-- Task statement --
Return verbatim all lines from the first one in the records to the line with "##### Обманная стрела", both ends kept.

-- Records --

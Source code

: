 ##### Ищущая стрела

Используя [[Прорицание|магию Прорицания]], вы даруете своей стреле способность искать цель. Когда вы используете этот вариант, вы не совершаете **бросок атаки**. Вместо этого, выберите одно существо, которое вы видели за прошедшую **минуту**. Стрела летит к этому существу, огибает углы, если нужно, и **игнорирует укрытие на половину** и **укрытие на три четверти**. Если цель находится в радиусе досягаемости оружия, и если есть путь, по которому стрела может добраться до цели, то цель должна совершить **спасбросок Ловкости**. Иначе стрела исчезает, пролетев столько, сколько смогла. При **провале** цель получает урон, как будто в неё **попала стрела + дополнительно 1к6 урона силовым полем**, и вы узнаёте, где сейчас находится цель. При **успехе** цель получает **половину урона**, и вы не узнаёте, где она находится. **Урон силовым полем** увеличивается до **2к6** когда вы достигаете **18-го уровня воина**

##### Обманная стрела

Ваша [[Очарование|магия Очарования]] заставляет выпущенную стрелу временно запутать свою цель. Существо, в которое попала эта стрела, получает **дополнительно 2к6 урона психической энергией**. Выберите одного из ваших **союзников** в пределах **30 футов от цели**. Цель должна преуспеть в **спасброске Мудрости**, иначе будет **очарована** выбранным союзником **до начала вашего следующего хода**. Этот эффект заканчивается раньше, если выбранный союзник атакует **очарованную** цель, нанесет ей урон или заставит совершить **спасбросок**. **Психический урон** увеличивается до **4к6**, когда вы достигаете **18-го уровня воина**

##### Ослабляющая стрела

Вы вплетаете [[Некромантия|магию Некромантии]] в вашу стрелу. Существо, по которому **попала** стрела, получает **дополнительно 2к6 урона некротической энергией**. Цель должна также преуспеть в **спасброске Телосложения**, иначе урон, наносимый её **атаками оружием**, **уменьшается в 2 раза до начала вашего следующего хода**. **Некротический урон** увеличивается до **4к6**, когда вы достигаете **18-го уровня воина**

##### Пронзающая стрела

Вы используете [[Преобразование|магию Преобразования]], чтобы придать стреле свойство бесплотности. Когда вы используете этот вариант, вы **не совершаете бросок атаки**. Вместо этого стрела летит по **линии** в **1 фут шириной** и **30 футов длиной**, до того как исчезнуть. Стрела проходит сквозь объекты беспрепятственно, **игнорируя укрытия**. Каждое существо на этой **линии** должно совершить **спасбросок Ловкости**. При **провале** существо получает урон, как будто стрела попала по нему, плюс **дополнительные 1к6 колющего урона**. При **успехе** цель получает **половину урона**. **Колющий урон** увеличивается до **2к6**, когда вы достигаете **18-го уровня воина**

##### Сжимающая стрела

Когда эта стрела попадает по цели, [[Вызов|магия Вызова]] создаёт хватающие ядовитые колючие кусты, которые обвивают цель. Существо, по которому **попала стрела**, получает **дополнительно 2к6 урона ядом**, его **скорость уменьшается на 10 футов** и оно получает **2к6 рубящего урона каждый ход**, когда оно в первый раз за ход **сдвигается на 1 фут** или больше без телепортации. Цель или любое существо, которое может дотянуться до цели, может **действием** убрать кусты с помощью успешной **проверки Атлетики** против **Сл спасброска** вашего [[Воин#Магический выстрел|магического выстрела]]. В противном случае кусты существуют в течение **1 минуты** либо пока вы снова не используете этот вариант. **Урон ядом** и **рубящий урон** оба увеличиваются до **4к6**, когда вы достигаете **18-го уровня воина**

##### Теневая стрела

-- Exercise solution --
Source code

: ##### Ищущая стрела

Используя [[Прорицание|магию Прорицания]], вы даруете своей стреле способность искать цель. Когда вы используете этот вариант, вы не совершаете **бросок атаки**. Вместо этого, выберите одно существо, которое вы видели за прошедшую **минуту**. Стрела летит к этому существу, огибает углы, если нужно, и **игнорирует укрытие на половину** и **укрытие на три четверти**. Если цель находится в радиусе досягаемости оружия, и если есть путь, по которому стрела может добраться до цели, то цель должна совершить **спасбросок Ловкости**. Иначе стрела исчезает, пролетев столько, сколько смогла. При **провале** цель получает урон, как будто в неё **попала стрела + дополнительно 1к6 урона силовым полем**, и вы узнаёте, где сейчас находится цель. При **успехе** цель получает **половину урона**, и вы не узнаёте, где она находится. **Урон силовым полем** увеличивается до **2к6** когда вы достигаете **18-го уровня воина**

##### Обманная стрела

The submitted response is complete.